Pierre Moscovici : « La Tunisie n’avait clairement pas sa place parmi les paradis fiscaux »

Pierre Moscovic

Dans un entretien accordé au quotidien La Presse paru ce mardi 23 janvier, le commissaire européen aux affaires économiques, Pierre Moscovici est revenu sur l’inscription de la Tunisie en tant que paradis fiscal par l’Union Européenne.

Le responsable s’est montré clair en se prononçant sur cette question assurant que la Tunisie, « ce pays ami de l’Union », n’a pas sa place dans cette liste noire.

« La Tunisie a transmis ses engagements après la date limite. Les Etats membres n’ont donc pas eu le temps de les examiner et de juger s’ils étaient satisfaisants ou non, comme ils l’ont fait pour tous les engagements qu’ils ont reçus.

Maintenant que ces engagements ont pu être examinés, les Etats membres vont prendre aujourd’hui la décision de sortir la Tunisie de la liste noire pour la placer dans la liste grise avec une cinquantaine d’autres pays tiers.

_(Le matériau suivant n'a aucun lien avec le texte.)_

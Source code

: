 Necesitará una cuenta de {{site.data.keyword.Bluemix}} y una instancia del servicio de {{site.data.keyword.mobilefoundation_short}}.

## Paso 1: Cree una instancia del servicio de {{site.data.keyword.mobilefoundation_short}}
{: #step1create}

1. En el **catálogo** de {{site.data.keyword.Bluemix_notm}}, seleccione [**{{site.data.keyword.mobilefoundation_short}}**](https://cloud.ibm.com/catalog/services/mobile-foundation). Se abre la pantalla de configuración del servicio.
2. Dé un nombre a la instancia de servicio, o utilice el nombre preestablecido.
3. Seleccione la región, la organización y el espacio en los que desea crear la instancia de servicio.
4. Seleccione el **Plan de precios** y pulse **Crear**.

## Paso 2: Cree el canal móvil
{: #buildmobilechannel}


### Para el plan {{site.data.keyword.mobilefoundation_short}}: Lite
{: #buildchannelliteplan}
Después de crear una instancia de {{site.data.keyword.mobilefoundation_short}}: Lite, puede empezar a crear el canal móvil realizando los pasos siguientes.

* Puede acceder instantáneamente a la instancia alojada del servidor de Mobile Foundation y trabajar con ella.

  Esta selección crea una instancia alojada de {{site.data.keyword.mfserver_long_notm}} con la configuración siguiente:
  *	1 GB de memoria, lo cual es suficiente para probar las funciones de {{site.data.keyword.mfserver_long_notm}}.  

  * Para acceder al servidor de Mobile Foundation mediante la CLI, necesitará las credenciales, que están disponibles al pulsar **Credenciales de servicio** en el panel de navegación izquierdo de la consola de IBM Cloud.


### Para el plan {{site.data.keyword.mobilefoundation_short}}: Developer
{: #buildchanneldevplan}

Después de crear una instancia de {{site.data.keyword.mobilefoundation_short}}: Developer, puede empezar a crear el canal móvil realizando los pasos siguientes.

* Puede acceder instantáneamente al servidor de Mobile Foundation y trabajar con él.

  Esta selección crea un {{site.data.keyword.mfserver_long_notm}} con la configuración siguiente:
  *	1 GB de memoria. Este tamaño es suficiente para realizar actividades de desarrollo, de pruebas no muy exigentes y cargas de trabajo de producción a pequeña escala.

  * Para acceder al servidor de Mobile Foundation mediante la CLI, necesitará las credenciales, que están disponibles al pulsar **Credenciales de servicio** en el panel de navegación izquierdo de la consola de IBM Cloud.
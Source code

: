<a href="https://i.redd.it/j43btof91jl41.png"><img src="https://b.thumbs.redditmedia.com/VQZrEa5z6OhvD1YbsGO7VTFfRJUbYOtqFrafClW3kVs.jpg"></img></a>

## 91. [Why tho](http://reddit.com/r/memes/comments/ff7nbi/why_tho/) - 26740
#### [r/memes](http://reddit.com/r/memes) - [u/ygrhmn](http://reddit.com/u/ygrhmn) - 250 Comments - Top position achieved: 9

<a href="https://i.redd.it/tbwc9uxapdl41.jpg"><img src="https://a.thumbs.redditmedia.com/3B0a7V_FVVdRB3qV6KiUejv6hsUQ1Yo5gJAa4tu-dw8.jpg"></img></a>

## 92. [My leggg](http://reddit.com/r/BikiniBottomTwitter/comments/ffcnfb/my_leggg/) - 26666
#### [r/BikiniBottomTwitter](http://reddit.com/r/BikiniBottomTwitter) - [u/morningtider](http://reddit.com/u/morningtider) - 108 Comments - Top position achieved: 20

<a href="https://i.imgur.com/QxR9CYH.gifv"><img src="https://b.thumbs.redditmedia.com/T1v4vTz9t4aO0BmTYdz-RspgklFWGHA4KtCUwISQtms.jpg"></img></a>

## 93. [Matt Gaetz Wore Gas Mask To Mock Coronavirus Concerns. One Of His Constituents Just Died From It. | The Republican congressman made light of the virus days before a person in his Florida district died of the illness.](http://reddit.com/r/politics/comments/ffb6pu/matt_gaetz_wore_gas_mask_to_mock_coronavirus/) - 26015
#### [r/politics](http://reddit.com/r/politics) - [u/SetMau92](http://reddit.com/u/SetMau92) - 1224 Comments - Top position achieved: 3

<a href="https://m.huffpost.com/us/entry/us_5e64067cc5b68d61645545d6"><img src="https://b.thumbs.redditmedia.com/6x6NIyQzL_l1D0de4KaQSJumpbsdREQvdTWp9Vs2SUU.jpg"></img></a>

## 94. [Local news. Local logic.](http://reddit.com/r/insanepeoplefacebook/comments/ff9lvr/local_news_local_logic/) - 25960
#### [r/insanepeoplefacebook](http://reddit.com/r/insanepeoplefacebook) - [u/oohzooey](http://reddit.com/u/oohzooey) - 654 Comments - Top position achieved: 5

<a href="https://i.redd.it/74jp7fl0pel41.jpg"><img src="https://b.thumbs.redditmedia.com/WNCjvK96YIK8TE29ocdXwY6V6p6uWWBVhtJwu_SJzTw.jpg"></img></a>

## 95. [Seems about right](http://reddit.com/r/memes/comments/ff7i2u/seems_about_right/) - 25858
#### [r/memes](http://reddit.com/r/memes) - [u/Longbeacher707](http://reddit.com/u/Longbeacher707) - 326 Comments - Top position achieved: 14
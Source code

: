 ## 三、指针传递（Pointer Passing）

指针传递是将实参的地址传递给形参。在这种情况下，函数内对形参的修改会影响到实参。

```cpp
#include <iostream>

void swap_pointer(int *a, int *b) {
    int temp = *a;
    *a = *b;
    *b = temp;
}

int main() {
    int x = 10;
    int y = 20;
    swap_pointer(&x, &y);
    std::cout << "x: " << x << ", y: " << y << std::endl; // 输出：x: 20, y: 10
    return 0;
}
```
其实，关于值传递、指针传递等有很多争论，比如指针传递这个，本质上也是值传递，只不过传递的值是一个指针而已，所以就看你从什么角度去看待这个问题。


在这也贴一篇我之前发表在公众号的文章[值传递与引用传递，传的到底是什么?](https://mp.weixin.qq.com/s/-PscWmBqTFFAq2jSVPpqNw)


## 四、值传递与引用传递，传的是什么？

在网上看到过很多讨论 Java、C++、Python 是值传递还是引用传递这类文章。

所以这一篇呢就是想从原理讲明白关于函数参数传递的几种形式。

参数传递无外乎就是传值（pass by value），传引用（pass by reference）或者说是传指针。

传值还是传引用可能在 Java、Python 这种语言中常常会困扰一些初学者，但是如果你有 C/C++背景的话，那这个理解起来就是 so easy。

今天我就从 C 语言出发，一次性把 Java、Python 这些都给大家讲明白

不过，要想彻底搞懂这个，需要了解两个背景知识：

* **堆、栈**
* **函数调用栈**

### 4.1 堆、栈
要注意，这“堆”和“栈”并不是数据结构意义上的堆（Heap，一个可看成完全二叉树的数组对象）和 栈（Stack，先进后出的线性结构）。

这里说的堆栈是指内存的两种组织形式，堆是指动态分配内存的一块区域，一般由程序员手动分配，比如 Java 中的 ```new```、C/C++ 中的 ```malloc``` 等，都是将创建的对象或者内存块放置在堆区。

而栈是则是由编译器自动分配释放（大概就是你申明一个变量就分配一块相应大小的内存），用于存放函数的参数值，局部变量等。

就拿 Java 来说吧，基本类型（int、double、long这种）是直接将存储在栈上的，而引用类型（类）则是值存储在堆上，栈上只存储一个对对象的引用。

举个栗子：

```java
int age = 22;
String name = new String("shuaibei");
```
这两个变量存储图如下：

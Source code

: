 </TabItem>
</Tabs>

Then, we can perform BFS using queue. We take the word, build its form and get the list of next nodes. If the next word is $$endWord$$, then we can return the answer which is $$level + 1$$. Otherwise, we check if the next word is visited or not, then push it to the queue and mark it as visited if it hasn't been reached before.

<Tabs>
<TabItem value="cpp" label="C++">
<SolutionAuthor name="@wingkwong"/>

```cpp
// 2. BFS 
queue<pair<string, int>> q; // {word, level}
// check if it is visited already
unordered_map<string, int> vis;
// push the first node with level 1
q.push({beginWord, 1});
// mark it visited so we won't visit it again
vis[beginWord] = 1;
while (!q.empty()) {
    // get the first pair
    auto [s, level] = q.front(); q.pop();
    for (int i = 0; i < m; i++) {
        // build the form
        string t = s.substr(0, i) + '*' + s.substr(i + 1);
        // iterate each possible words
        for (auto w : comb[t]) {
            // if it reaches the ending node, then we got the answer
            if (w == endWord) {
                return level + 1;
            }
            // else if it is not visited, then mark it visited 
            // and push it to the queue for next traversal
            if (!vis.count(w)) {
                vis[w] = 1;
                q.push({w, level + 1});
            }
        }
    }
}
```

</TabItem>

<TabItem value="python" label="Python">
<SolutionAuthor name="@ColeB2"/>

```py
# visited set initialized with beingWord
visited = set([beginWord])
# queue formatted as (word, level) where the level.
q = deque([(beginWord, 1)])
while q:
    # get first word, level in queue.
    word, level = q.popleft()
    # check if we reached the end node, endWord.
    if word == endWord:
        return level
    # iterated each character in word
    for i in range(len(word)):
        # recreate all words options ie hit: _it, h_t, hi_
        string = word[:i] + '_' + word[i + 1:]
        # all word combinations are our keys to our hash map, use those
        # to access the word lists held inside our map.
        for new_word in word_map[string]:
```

Je me réjouis de cette issue rapide, car la Tunisie n’avait clairement pas sa place parmi les paradis fiscaux. Je l’avais dit dès le lendemain de la décision de décembre : il fallait trouver une solution rapide. C’est chose faite, et je m’en réjouis !

En revanche, il est désormais de la responsabilité des autorités tunisiennes de tenir leurs engagements et de modifier les régimes identifiés dans les délais fixés — je n’ai aucun doute que ce soit le cas. », a-t-il rassuré.

Et voilà qu’aujourd’hui, les ministres européens des finances vont sans doute faire passer cette liste, polémique,  de 17 à 9 pays, la Tunisie devra en bénéficier selon plusieurs médias européens.

En effet, le retrait de la Tunisie et sept autres pays de la liste noire des paradis fiscaux de l’UE est actuellement en discussions, et les pays retirés figureront sur une autre liste dite « liste grise » ou « liste de surveillance ».

La Tunisie avait présenté des mesures et engagements pour répondre aux préoccupations de l’UE concernant ses régimes fiscaux applicables aux exportations et aux services financiers.

Rappelons-le, le Conseil européen a annoncé sa liste noire de 17 pays, le 5 décembre 2017, après avoir examiné les juridictions relatives à la fiscalité et aux réformes fiscales et exigé trois principaux critères : l’équité fiscale, le respect des normes de transparence et la mise en place de mesures anti-profit recommandées par l’OCDE, et connues sous l’appellation BEPS (Base Erosion and Profit Shifting) ou Erosion de la base d’imposition et le transfert de bénéfices.